(Feminist) Rhapsody in Blue

If you’re Elizabeth Montagu in the 18th century, and you get some of your friends together, what do you do? Do you talk about fashion? Continue being centerpieces of a patriarchal society? Maybe play cards?

Hell no, you strap on your fancy stockings, and you talk ARTS and SCIENCES.

Not in this house.

 

The middle of the 18th century saw the formation of The Blue Stockings Society, an informal, discussion group dedicated to the perverse idea that women should engage intellectually with the world. Riding the trendy, Enlightenment wave of the French salon (Hinder), Elizabeth Montagu, Elizabeth Versey, Frances Boscawen, and others would meet to discuss art, politics, literature, and other stimulating topics, the knowledge of which was widely considered to be unbecoming of women at the time (Vickery).

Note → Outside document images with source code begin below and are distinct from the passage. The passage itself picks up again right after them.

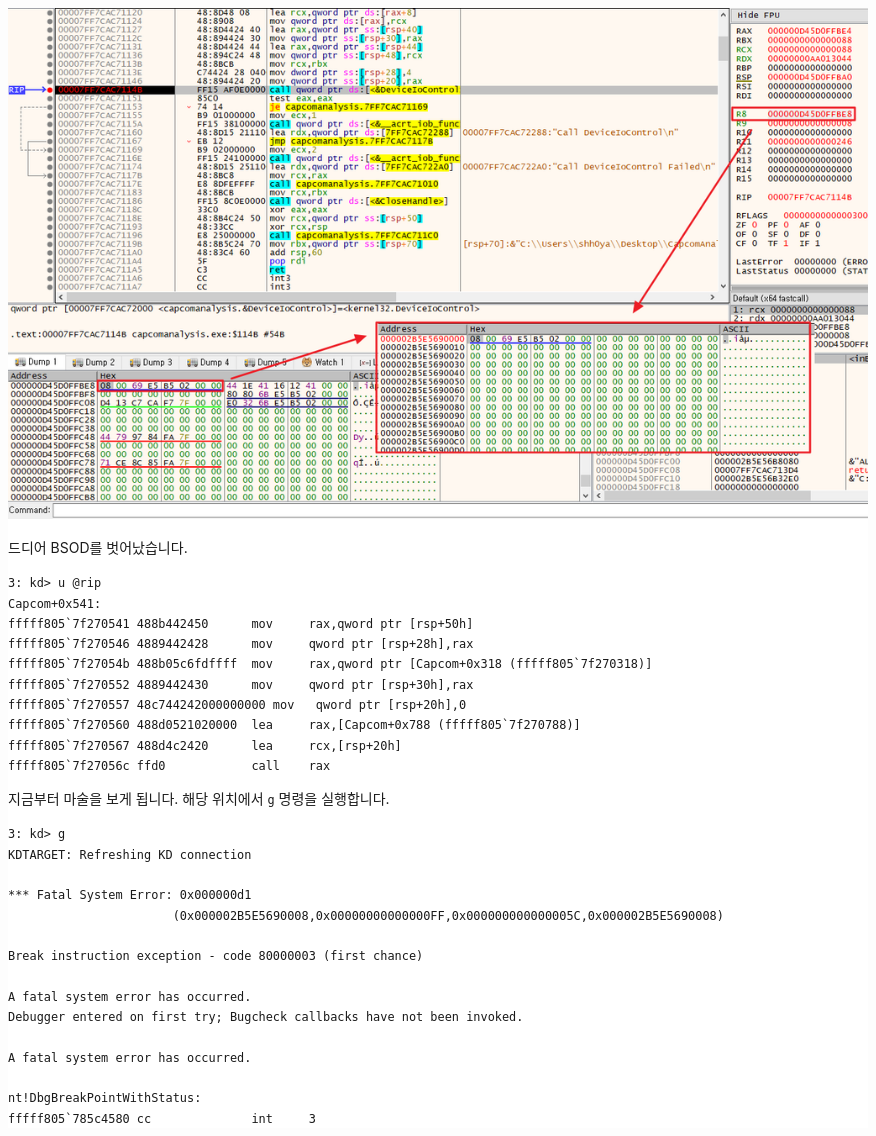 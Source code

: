 <img src="https://github.com/Shhoya/shhoya.github.io/blob/master/rsrc/capcom/capcom_01.png?raw=true">

드디어 BSOD를 벗어났습니다.

```
3: kd> u @rip
Capcom+0x541:
fffff805`7f270541 488b442450      mov     rax,qword ptr [rsp+50h]
fffff805`7f270546 4889442428      mov     qword ptr [rsp+28h],rax
fffff805`7f27054b 488b05c6fdffff  mov     rax,qword ptr [Capcom+0x318 (fffff805`7f270318)]
fffff805`7f270552 4889442430      mov     qword ptr [rsp+30h],rax
fffff805`7f270557 48c744242000000000 mov   qword ptr [rsp+20h],0
fffff805`7f270560 488d0521020000  lea     rax,[Capcom+0x788 (fffff805`7f270788)]
fffff805`7f270567 488d4c2420      lea     rcx,[rsp+20h]
fffff805`7f27056c ffd0            call    rax
```

지금부터 마술을 보게 됩니다. 해당 위치에서 `g` 명령을 실행합니다.

```
3: kd> g
KDTARGET: Refreshing KD connection

*** Fatal System Error: 0x000000d1
                       (0x000002B5E5690008,0x00000000000000FF,0x000000000000005C,0x000002B5E5690008)

Break instruction exception - code 80000003 (first chance)

A fatal system error has occurred.
Debugger entered on first try; Bugcheck callbacks have not been invoked.

A fatal system error has occurred.

nt!DbgBreakPointWithStatus:
fffff805`785c4580 cc              int     3
```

Elizabeth Montagu, og feminist

 

The group’s ideology helped shape and generate feminist writing of the time (Pohl 2).

For example, member and poet Anna Laetitia Barbauld’s poem, “The Rights of Women:”

Yes, injured Woman! rise, assert thy right! 

Woman! too long degraded, scorned, opprest; 

O born to rule in partial Law’s despite, 

Resume thy native empire o’er the breast! 

 

Go forth arrayed in panoply divine; 

That angel pureness which admits no stain; 

Go, bid proud Man his boasted rule resign, 

And kiss the golden sceptre of thy reign. 

 

Subtle.

Their influence on literature extends beyond original content. Elizabeth Carter translated Epictetus (Vickery), giving the English the gift of stoicism, which is very much still part of the England’s psyche (Use “sorry” more, please) (Eger 109). More immediately, Carter’s work with stoicism directly influenced writers of the time like Jane Austen (Pohl 11).

So brooding, and yet, so stoic

The group also had numerous notable male members, including famous writers James Boswell and Samuel Johnson, “arguably the most distinguished man of letters in English history” and also arguably part of the greatest bromances in English literary history (Boswell wrote Johnson’s biography). In fact, the name “Bluestocking” comes from an anecdote relating to known botanist and translator at the time, Benjamin Stillingfleet — because why would a group of women get their name from something other than a man –, who was too poor to have the formal black silk stockings, so he attended every meeting in blue stockings (Knowles).

Johnson, all up in some books

A more inclusive list of attendees that shows just how variant this bright group was includes(Knowles, Haslett, Pohl):

-poet James Beattie

-author Mrs. Harriet Bowdler, who may not have been a regular attendee but rocked some blue stockings

-statesman, philosopher, and politcal theorist Edmund Burke, who, being Irish, supported the reasoning behind the American Revolution

-satirical novelist, diarist, and playwright Fanny Burney (Schellenbrg)

-Margaret Bentinck, Duchess of Portland, who had the largest natural history collection in Britain

-painter Sir Joshua Reynolds

-son of the British Prime Minister, art historian, and general man of letters Horace Walpole

-poet (and companion to Samuel Johnson) Anna Williams

The Blue Stockings Society’s works have seen a resurgence in recent years due in large part to a revival of old school, feminist literature by modern feminist scholars, many of whom’s ideas have been in some way influenced by the work of the Blue Stockings Society.

 

-Jonathan Griffey

 

Bibliography

Eger, Elizabeth. “Paper Trails And Eloquent Objects: Bluestocking Friendship And Material Culture.” Parergon: Journal Of The Australian And New Zealand Association For Medieval And Early Modern Studies 26.2 (2009): 109-138. MLA International Bibliography. Web. 1 Feb. 2017.

Encyclopedia Britannica, 2007. www.britannica.com/topic/Bluestocking-British-literary-society. 1 February 2017. Web.

Haslett, Moyra. “Becoming Bluestockings: Contextualising Hannah More’s ‘The Bas Bleu’.” Journal For Eighteenth-Century Studies 33.1 (2010): 89-114. Historical Abstracts with Full Text. Web. 1 Feb. 2017.

Hinder, Heidi. “Bluestockings With An Itch For Scribbling.” Medal 63 (2013): 52-55. Art & Architecture Source. Web. 1 Feb. 2017.

Knowles, Rachel. 2014. www.regencyhistory.net/2014/02/the-bluestocking-circle.html. 1 February 2017. Web.

Pohl, Nicole, and Betty A. Schellenberg. “Introduction: A Bluestocking Historiography.” Huntington Library Quarterly 2002: 1. JSTOR Journals. Web. 1 Feb. 2017.

Schellenberg, Betty A. “The Bluestockings And The Genealogy Of The Modern Novel.” University Of Toronto Quarterly 4 (2010): 1023. Project MUSE. Web. 1 Feb. 2017.

Vickery, Amanda. The Guardian, 2008. www.theguardian.com/books/2008/mar/08/art. 1 Feburary 2017. Web.